Most people are happy to read opinions and commentary based on other biased opinions and commentary churned out in mainstream media. An opinion based on astronomical data ie number, generated by an active imaginative interpretation of this is “superstitious”. However, an opinion based from within a Press Gallery Reality Bubble is not. Is the Press Gallery commentary scientific? No, just an opinion embalmed in a mainstream media consensus reality.

The stars and planets I’m concerned with are archetypal forces (Carl Jung), mytho-poetic currents within humanity. Astrology for me is a means of exploring the edges of rational thought as it touches the unknown. The horoscope is like a semi permeable membrane, it can suspend the ordinary associative processes of the mind and allow a different kind of attention to manifest. This attention, striking off from the symbolic elements of the horoscope gives a different kind of mind environment. Psychologists call it imagination.

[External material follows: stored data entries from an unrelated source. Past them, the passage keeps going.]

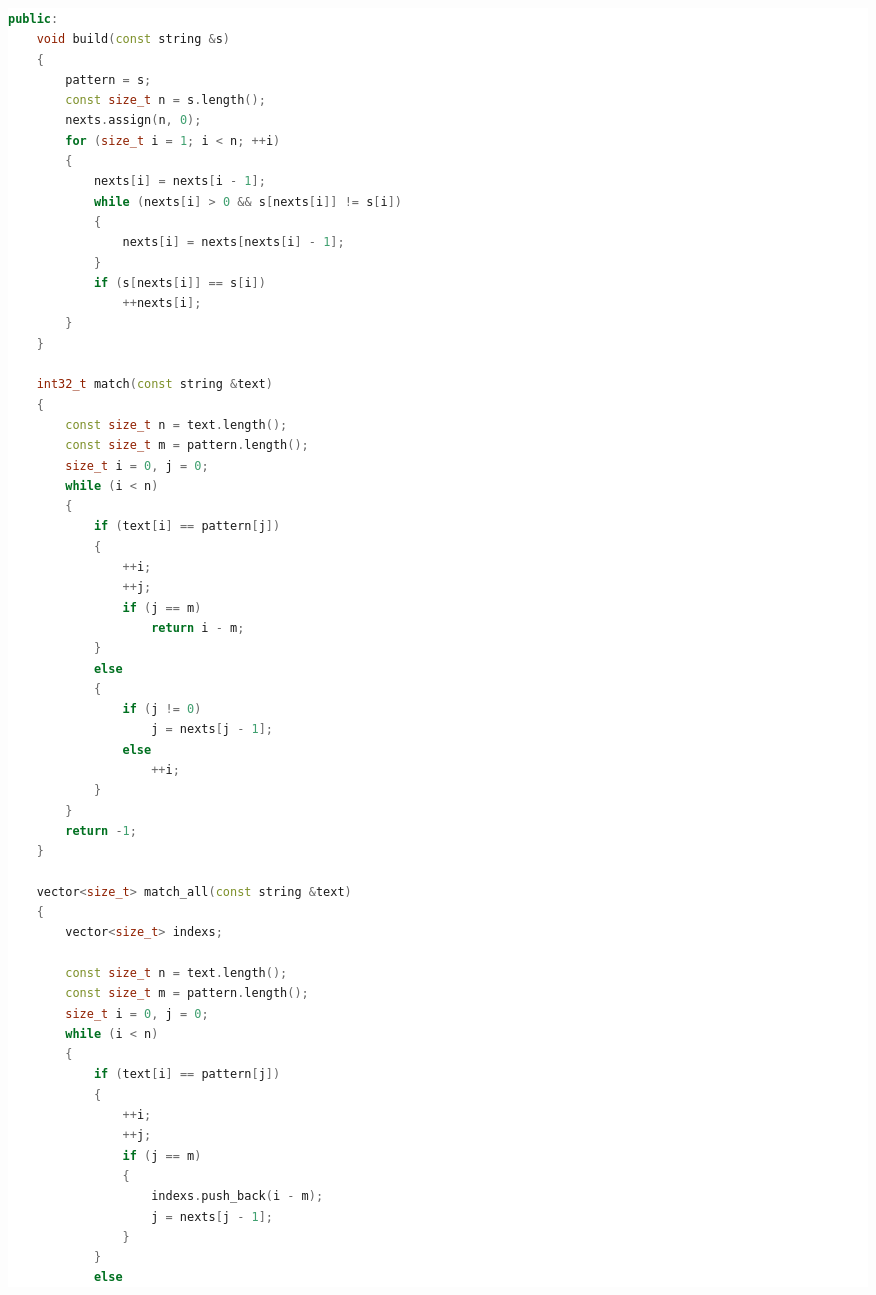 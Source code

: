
 ```c++
public:
	void build(const string &s)
	{
		pattern = s;
		const size_t n = s.length();
		nexts.assign(n, 0);
		for (size_t i = 1; i < n; ++i)
		{
			nexts[i] = nexts[i - 1];
			while (nexts[i] > 0 && s[nexts[i]] != s[i])
			{
				nexts[i] = nexts[nexts[i] - 1];
			}
			if (s[nexts[i]] == s[i])
				++nexts[i];
		}
	}

	int32_t match(const string &text)
	{
		const size_t n = text.length();
		const size_t m = pattern.length();
		size_t i = 0, j = 0;
		while (i < n)
		{
			if (text[i] == pattern[j])
			{
				++i;
				++j;
				if (j == m)
					return i - m;
			}
			else
			{
				if (j != 0)
					j = nexts[j - 1];
				else
					++i;
			}
		}
		return -1;
	}

	vector<size_t> match_all(const string &text)
	{
		vector<size_t> indexs;

		const size_t n = text.length();
		const size_t m = pattern.length();
		size_t i = 0, j = 0;
		while (i < n)
		{
			if (text[i] == pattern[j])
			{
				++i;
				++j;
				if (j == m)
				{
					indexs.push_back(i - m);
					j = nexts[j - 1];
				}
			}
			else
``` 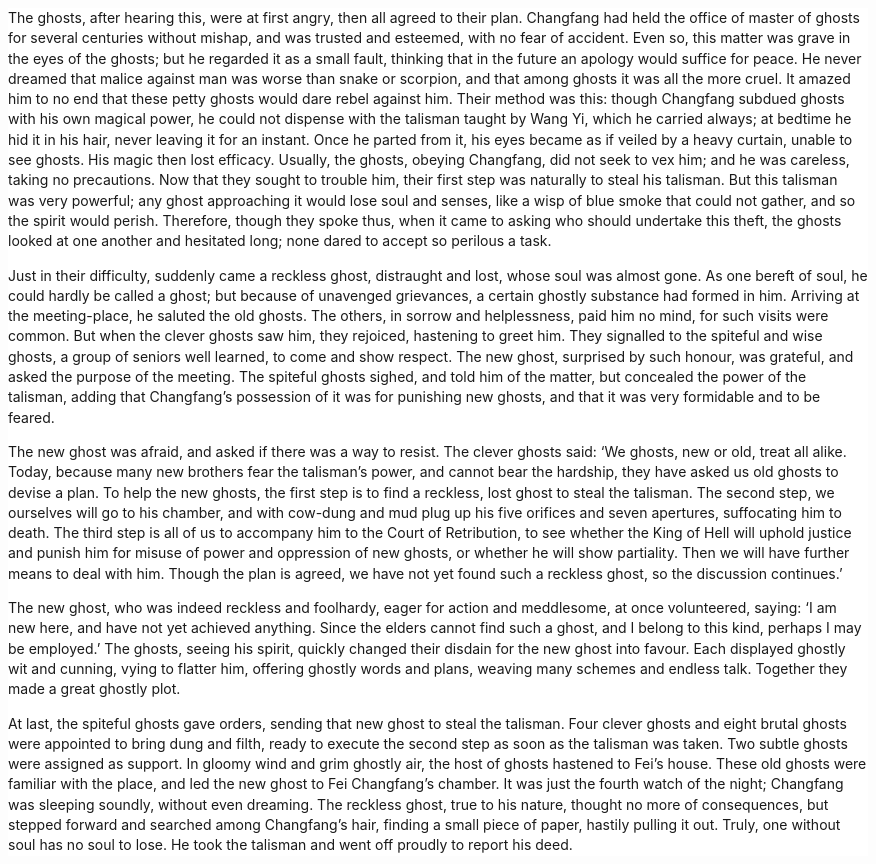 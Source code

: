 The ghosts, after hearing this, were at first angry, then all agreed to their plan. Changfang had held the office of master of ghosts for several centuries without mishap, and was trusted and esteemed, with no fear of accident. Even so, this matter was grave in the eyes of the ghosts; but he regarded it as a small fault, thinking that in the future an apology would suffice for peace. He never dreamed that malice against man was worse than snake or scorpion, and that among ghosts it was all the more cruel. It amazed him to no end that these petty ghosts would dare rebel against him. Their method was this: though Changfang subdued ghosts with his own magical power, he could not dispense with the talisman taught by Wang Yi, which he carried always; at bedtime he hid it in his hair, never leaving it for an instant. Once he parted from it, his eyes became as if veiled by a heavy curtain, unable to see ghosts. His magic then lost efficacy. Usually, the ghosts, obeying Changfang, did not seek to vex him; and he was careless, taking no precautions. Now that they sought to trouble him, their first step was naturally to steal his talisman. But this talisman was very powerful; any ghost approaching it would lose soul and senses, like a wisp of blue smoke that could not gather, and so the spirit would perish. Therefore, though they spoke thus, when it came to asking who should undertake this theft, the ghosts looked at one another and hesitated long; none dared to accept so perilous a task.

Just in their difficulty, suddenly came a reckless ghost, distraught and lost, whose soul was almost gone. As one bereft of soul, he could hardly be called a ghost; but because of unavenged grievances, a certain ghostly substance had formed in him. Arriving at the meeting-place, he saluted the old ghosts. The others, in sorrow and helplessness, paid him no mind, for such visits were common. But when the clever ghosts saw him, they rejoiced, hastening to greet him. They signalled to the spiteful and wise ghosts, a group of seniors well learned, to come and show respect. The new ghost, surprised by such honour, was grateful, and asked the purpose of the meeting. The spiteful ghosts sighed, and told him of the matter, but concealed the power of the talisman, adding that Changfang’s possession of it was for punishing new ghosts, and that it was very formidable and to be feared.

The new ghost was afraid, and asked if there was a way to resist. The clever ghosts said: ‘We ghosts, new or old, treat all alike. Today, because many new brothers fear the talisman’s power, and cannot bear the hardship, they have asked us old ghosts to devise a plan. To help the new ghosts, the first step is to find a reckless, lost ghost to steal the talisman. The second step, we ourselves will go to his chamber, and with cow-dung and mud plug up his five orifices and seven apertures, suffocating him to death. The third step is all of us to accompany him to the Court of Retribution, to see whether the King of Hell will uphold justice and punish him for misuse of power and oppression of new ghosts, or whether he will show partiality. Then we will have further means to deal with him. Though the plan is agreed, we have not yet found such a reckless ghost, so the discussion continues.’

The new ghost, who was indeed reckless and foolhardy, eager for action and meddlesome, at once volunteered, saying: ‘I am new here, and have not yet achieved anything. Since the elders cannot find such a ghost, and I belong to this kind, perhaps I may be employed.’ The ghosts, seeing his spirit, quickly changed their disdain for the new ghost into favour. Each displayed ghostly wit and cunning, vying to flatter him, offering ghostly words and plans, weaving many schemes and endless talk. Together they made a great ghostly plot.

At last, the spiteful ghosts gave orders, sending that new ghost to steal the talisman. Four clever ghosts and eight brutal ghosts were appointed to bring dung and filth, ready to execute the second step as soon as the talisman was taken. Two subtle ghosts were assigned as support. In gloomy wind and grim ghostly air, the host of ghosts hastened to Fei’s house. These old ghosts were familiar with the place, and led the new ghost to Fei Changfang’s chamber. It was just the fourth watch of the night; Changfang was sleeping soundly, without even dreaming. The reckless ghost, true to his nature, thought no more of consequences, but stepped forward and searched among Changfang’s hair, finding a small piece of paper, hastily pulling it out. Truly, one without soul has no soul to lose. He took the talisman and went off proudly to report his deed.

JUng collective unconscious

Diagram from: http://uregina.ca/~lawlorda/jung/jung.htm

This way of looking at astrology is not accepted by most astrologers because it banishes star forces, energies, vibrations etc of the external planets and stars. This way of looking at astrology is troublesome for many because it says there is NO intrinsic meaning to the planets. It also points the way to divination. Divinatory astrology puts it on par with other mantic arts – like Tarot and the I Ching. To many astrologers this is anathema because they like to consider it as a “science”.

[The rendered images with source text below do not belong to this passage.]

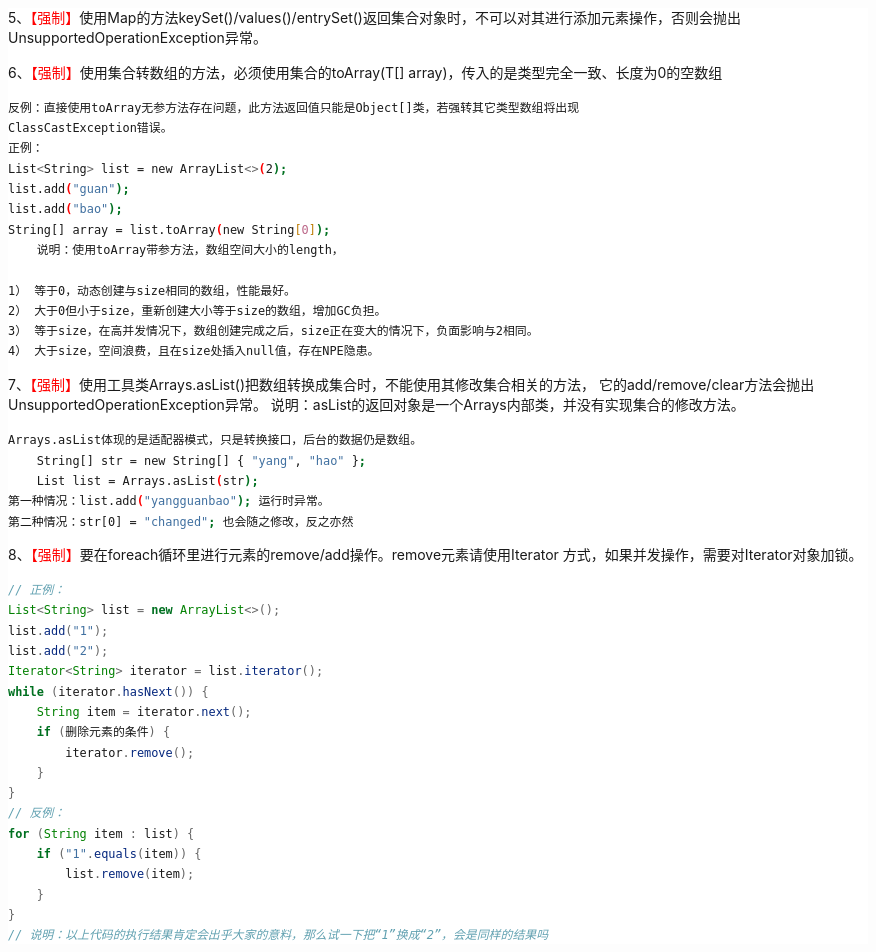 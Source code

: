 5、<font color=red>【强制】</font>使用Map的方法keySet()/values()/entrySet()返回集合对象时，不可以对其进行添加元素操作，否则会抛出UnsupportedOperationException异常。

6、<font color=red>【强制】</font>使用集合转数组的方法，必须使用集合的toArray(T[] array)，传入的是类型完全一致、长度为0的空数组  

```sh
反例：直接使用toArray无参方法存在问题，此方法返回值只能是Object[]类，若强转其它类型数组将出现
ClassCastException错误。
正例： 
List<String> list = new ArrayList<>(2); 
list.add("guan"); 
list.add("bao"); 
String[] array = list.toArray(new String[0]); 
    说明：使用toArray带参方法，数组空间大小的length， 

1） 等于0，动态创建与size相同的数组，性能最好。 
2） 大于0但小于size，重新创建大小等于size的数组，增加GC负担。 
3） 等于size，在高并发情况下，数组创建完成之后，size正在变大的情况下，负面影响与2相同。 
4） 大于size，空间浪费，且在size处插入null值，存在NPE隐患。 
```

7、<font color=red>【强制】</font>使用工具类Arrays.asList()把数组转换成集合时，不能使用其修改集合相关的方法，
它的add/remove/clear方法会抛出UnsupportedOperationException异常。 
说明：asList的返回对象是一个Arrays内部类，并没有实现集合的修改方法。

```sh
Arrays.asList体现的是适配器模式，只是转换接口，后台的数据仍是数组。 
    String[] str = new String[] { "yang", "hao" }; 
    List list = Arrays.asList(str); 
第一种情况：list.add("yangguanbao"); 运行时异常。 
第二种情况：str[0] = "changed"; 也会随之修改，反之亦然
```

8、<font color=red>【强制】</font>要在foreach循环里进行元素的remove/add操作。remove元素请使用Iterator
方式，如果并发操作，需要对Iterator对象加锁。 

```java
// 正例： 
List<String> list = new ArrayList<>(); 
list.add("1"); 
list.add("2"); 
Iterator<String> iterator = list.iterator(); 
while (iterator.hasNext()) { 
    String item = iterator.next(); 
    if (删除元素的条件) { 
        iterator.remove(); 
    } 
} 
// 反例： 
for (String item : list) { 
    if ("1".equals(item)) { 
        list.remove(item); 
    } 
} 
// 说明：以上代码的执行结果肯定会出乎大家的意料，那么试一下把“1”换成“2”，会是同样的结果吗
```
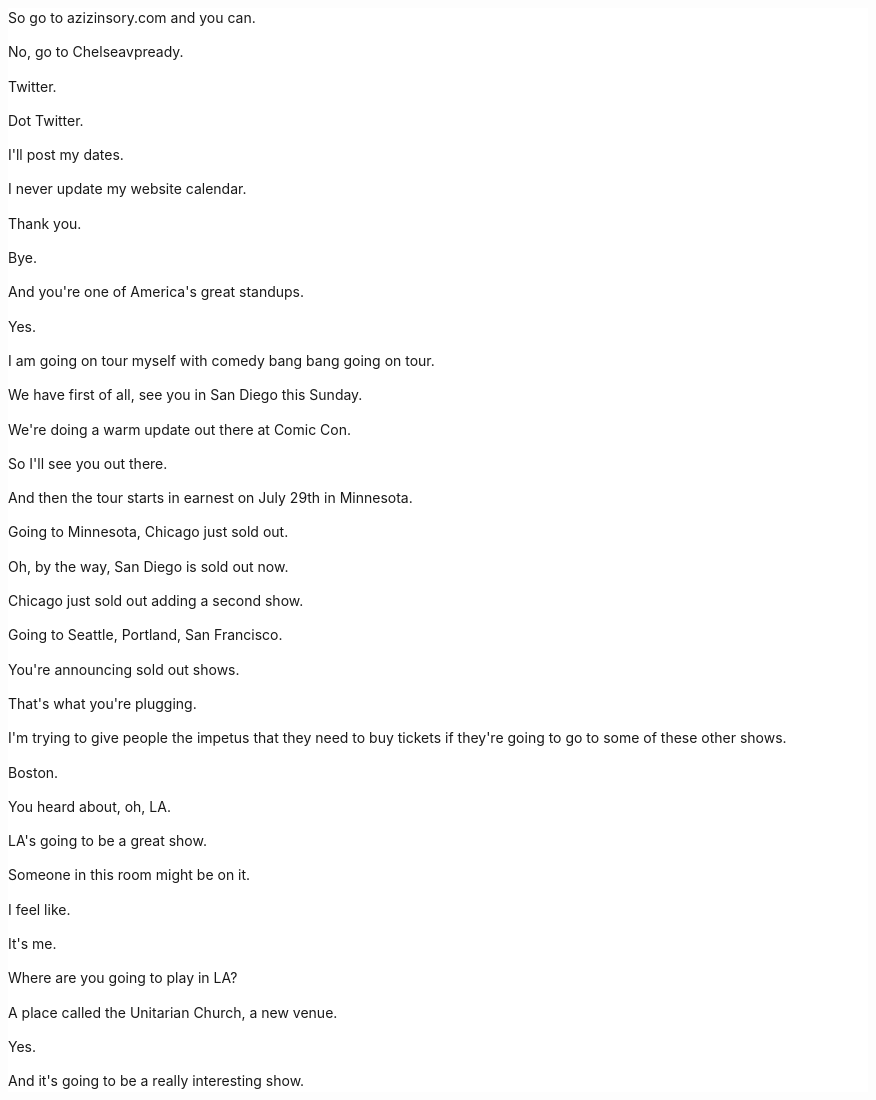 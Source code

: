 So go to azizinsory.com and you can.

No, go to Chelseavpready.

Twitter.

Dot Twitter.

I'll post my dates.

I never update my website calendar.

Thank you.

Bye.

And you're one of America's great standups.

Yes.

I am going on tour myself with comedy bang bang going on tour.

We have first of all, see you in San Diego this Sunday.

We're doing a warm update out there at Comic Con.

So I'll see you out there.

And then the tour starts in earnest on July 29th in Minnesota.

Going to Minnesota, Chicago just sold out.

Oh, by the way, San Diego is sold out now.

Chicago just sold out adding a second show.

Going to Seattle, Portland, San Francisco.

You're announcing sold out shows.

That's what you're plugging.

I'm trying to give people the impetus that they need to buy tickets if they're going to go to some of these other shows.

Boston.

You heard about, oh, LA.

LA's going to be a great show.

Someone in this room might be on it.

I feel like.

It's me.

Where are you going to play in LA?

A place called the Unitarian Church, a new venue.

Yes.

And it's going to be a really interesting show.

Some have referred to this kind of astrology as Hermeneutic Astrology:

Hermeneutics is the study of meaning, of how we arrive at our interpretations of things. In the context of astrology the term implies a turning away from the common assumption that a fixed astrological meaning is simply “there”, in front of us, as some sort of fact of nature. The hermeneutic inquiry in astrology reveals the essential dependency of the meaning of symbols on the act of interpretation of that meaning. Seen in this way, horoscope interpretation involves something other than a supposed pre-existent meaning waiting to be decoded, and depends both on the context in which meaning is sought, as well as on the intentionality of the one making the interpretation.” (Cornelius, Geoffrey, C. 1994. “The Moment of Astrology: Origins in Divination”)

jung archetypes

I like to consider this way of looking at astrology as a poetic interpretation of astronomical data. Poetry from numbers and geometry – active imagination in action. The calculations and the process of symbolising are just a pretext to occupy the conscious mind. The complexity of nuance and context for symbolising engages the rational mind while the REAL work is done by the broader and more holistic unconscious. This unconscious insinuates “meaning” beyond the logical limits of rational “complexity”. So, my manner of working these “complexities” is to treat them as a long Zen Koan and the Sky Map – Horoscope as a Yantra.

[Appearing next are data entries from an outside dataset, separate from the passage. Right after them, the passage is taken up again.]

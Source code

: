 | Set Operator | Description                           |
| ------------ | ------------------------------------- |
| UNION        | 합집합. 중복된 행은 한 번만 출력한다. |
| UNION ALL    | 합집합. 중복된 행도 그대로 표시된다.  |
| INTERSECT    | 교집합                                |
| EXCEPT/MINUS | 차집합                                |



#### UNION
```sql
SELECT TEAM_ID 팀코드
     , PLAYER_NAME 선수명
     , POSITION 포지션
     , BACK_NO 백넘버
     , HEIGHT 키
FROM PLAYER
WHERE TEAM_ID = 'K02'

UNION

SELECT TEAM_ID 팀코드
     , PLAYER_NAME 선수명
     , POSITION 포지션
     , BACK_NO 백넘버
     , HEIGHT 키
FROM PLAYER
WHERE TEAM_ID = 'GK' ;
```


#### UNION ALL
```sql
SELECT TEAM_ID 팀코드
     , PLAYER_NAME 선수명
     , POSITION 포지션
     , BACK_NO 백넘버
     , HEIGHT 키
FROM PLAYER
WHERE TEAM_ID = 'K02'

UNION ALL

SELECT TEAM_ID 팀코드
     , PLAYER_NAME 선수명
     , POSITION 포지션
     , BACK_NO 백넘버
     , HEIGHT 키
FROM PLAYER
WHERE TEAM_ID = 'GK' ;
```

One can explore consciousness and imagination deeper and look at the structures of mind and the material that appears as is done in various and diverse ways by Phenomenology. I just like to play on the edge of reason, that spot between sanity and insanity, where all the wild creatures are 😉

Sometimes, in flickering moments, astrologising can be vision. A “vision – feeling” into another world that is holographic in structure, energetic and alive. In these rare glimpses, a human and the universe are seen as the same organism. As above so below, Hermes Trismegistus says. A different relationship exists between things – or at least that is what appears when astrological Sun glasses are worn.

Here are two articles by Geoffrey Cornelius that point to a way I look at Astrology Practice “Astrology as Divination” and “Is Astrology Divination and Does it Matter?”

Below are posts in my blog which give further insight into my approach:

Guerilla Ontology

An Experiment With Astrology and the I Ching 

Astromusings 

An Astrological Turning 

I’m reminded of a Zen saying, “Don’t look at the finger pointing to the Moon, look at the Moon.”

All this astrological stuff is just a pointing finger.